Interested persons are invited to submit written data, views, and
arguments concerning the proposed rule change, including whether the
proposal is consistent with the Act. Comments may be submitted by any
of the following methods:
Electronic Comments
Use the Commission's internet comment form (https://www.sec.gov/rules/sro.shtml); or
Send an email to [email protected]. Please include
File No. SR-EMERALD-2021-29 on the subject line.
Paper Comments
Send paper comments in triplicate to Secretary, Securities
and Exchange Commission, 100 F Street NE, Washington, DC 20549-1090.
All submissions should refer to File Number SR-EMERALD-2021-29. This
file number should be included on the subject line if email is used. To
help the Commission process and review your comments more efficiently,
please use only one method. The Commission will post all comments on
the Commission's internet website (https://www.sec.gov/rules/sro.shtml).
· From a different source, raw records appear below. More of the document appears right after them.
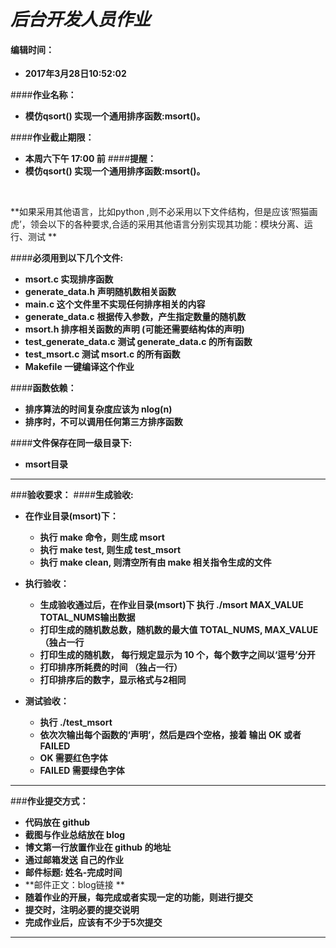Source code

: *后台开发人员作业*
=========





#### **编辑时间：**
-  **2017年3月28日10:52:02**

####**作业名称：**
- **模仿qsort() 实现一个通用排序函数:msort()。**

####**作业截止期限：**
- **本周六下午 17:00 前**
####**提醒：**
- **模仿qsort() 实现一个通用排序函数:msort()。**

&nbsp;

**如果采用其他语言，比如python ,则不必采用以下文件结构，但是应该‘照猫画虎’，领会以下的各种要求,合适的采用其他语言分别实现其功能：模块分离、运行、测试 **



####**必须用到以下几个文件:**

- **msort.c  实现排序函数**
- **generate_data.h   声明随机数相关函数**
- **main.c     这个文件里不实现任何排序相关的内容**
- **generate_data.c   根据传入参数，产生指定数量的随机数**
- **msort.h  排序相关函数的声明 (可能还需要结构体的声明)**
- **test_generate_data.c  测试 generate_data.c 的所有函数**
- **test_msort.c  测试 msort.c 的所有函数**
- **Makefile   一键编译这个作业**

####**函数依赖：**
- **排序算法的时间复杂度应该为 nlog(n)**
- **排序时，不可以调用任何第三方排序函数**

####**文件保存在同一级目录下:**
- **msort目录**
  &nbsp;
  


----------


###**验收要求：**
####**生成验收:**
- **在作业目录(msort)下：**
  - **执行 make 命令，则生成 msort**
  - **执行 make test, 则生成 test_msort**
  - **执行 make clean, 则清空所有由 make 相关指令生成的文件**
  &nbsp;

- **执行验收：**
  - **生成验收通过后，在作业目录(msort)下 执行 ./msort MAX_VALUE TOTAL_NUMS输出数据**
  - **打印生成的随机数总数，随机数的最大值 TOTAL_NUMS, MAX_VALUE（独占一行**
  - **打印生成的随机数， 每行规定显示为 10 个，每个数字之间以‘逗号’分开**
  - **打印排序所耗费的时间 （独占一行）**
  - **打印排序后的数字，显示格式与2相同**
&nbsp;
- **测试验收：**

  - **执行 ./test_msort**
  - **依次次输出每个函数的‘声明’，然后是四个空格，接着 输出 OK 或者 FAILED**
  - **OK 需要红色字体**
  - **FAILED 需要绿色字体**
  


----------

###**作业提交方式：**

-  **代码放在 github**
-  **截图与作业总结放在 blog**
-  **博文第一行放置作业在 github 的地址**
-  **通过邮箱发送 自己的作业**
- **邮件标题: 姓名-完成时间**
-  **邮件正文：blog链接 **
-  **随着作业的开展，每完成或者实现一定的功能，则进行提交**
-  **提交时，注明必要的提交说明**
-  **完成作业后，应该有不少于5次提交**


----------


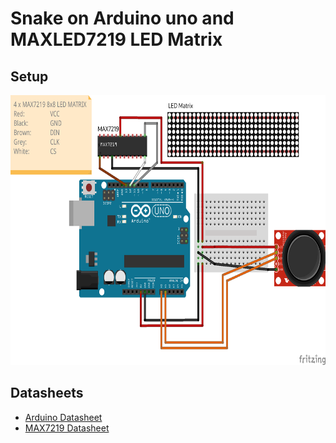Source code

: # Snake on Arduino uno and MAXLED7219 LED Matrix
## Setup
<img src="./documentation/setup.png" width="690" height="432"> <br>

## Datasheets
* [Arduino Datasheet](/documentation/Datasheet_Arduino.pdf)
* [MAX7219 Datasheet](/documentation/Datasheet_MAX7219.pdf)
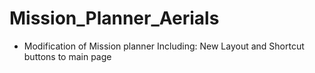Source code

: Mission_Planner_Aerials
==============
- Modification of Mission planner Including: New Layout and Shortcut buttons to main page
  
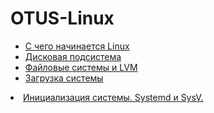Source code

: # OTUS-Linux
<ul>
	<li><a href="https://github.com/Evgeniy56/otus-linux/tree/master/dz-01">С чего начинается Linux </a></li>
	<li><a href="https://github.com/Evgeniy56/otus-linux/tree/master/dz-02">Дисковая подсистема </a></li>
	<li><a href="https://github.com/Evgeniy56/otus-linux/tree/master/dz-03">Файловые системы и LVM </a></li>
	<li><a href="https://github.com/Evgeniy56/otus-linux/tree/master/dz-04">Загрузка системы </a></li>
</ul>
	<li><a href="https://github.com/Evgeniy56/otus-linux/tree/master/dz-06">Инициализация системы. Systemd и SysV.</a></li>
</ul>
Copies of the submission, all subsequent amendments, all written
statements with respect to the proposed rule change that are filed with
the Commission, and all written communications relating to the proposed
rule change between the Commission and any person, other than those
that may be withheld from the public in accordance with the provisions
of 5 U.S.C. 552, will be available for website viewing and printing in
the Commission's Public Reference Room, 100 F Street NE, Washington, DC
20549, on official business days between the hours of 10:00 a.m. and
3:00 p.m. Copies of the filing also will be available for inspection
and copying at the principal office of the Exchange. All comments
received will be posted without change. Persons submitting comments are
cautioned that we do not redact or edit personal identifying
information from comment submissions. You should submit only
information that you wish to make available publicly. All submissions
should refer to File Number SR-EMERALD-2021-29 and should be submitted
on or before December 20, 2021. Rebuttal comments should be submitted
by January 3, 2022.
VI. Conclusion
It is therefore ordered, pursuant to Section 19(b)(3)(C) of the
Act,\74\ that File
[[Page 67755]]
Number SR-EMERALD-2021-29 be, and hereby is, temporarily suspended. In
addition, the Commission is instituting proceedings to determine
whether the proposed rule change should be approved or disapproved.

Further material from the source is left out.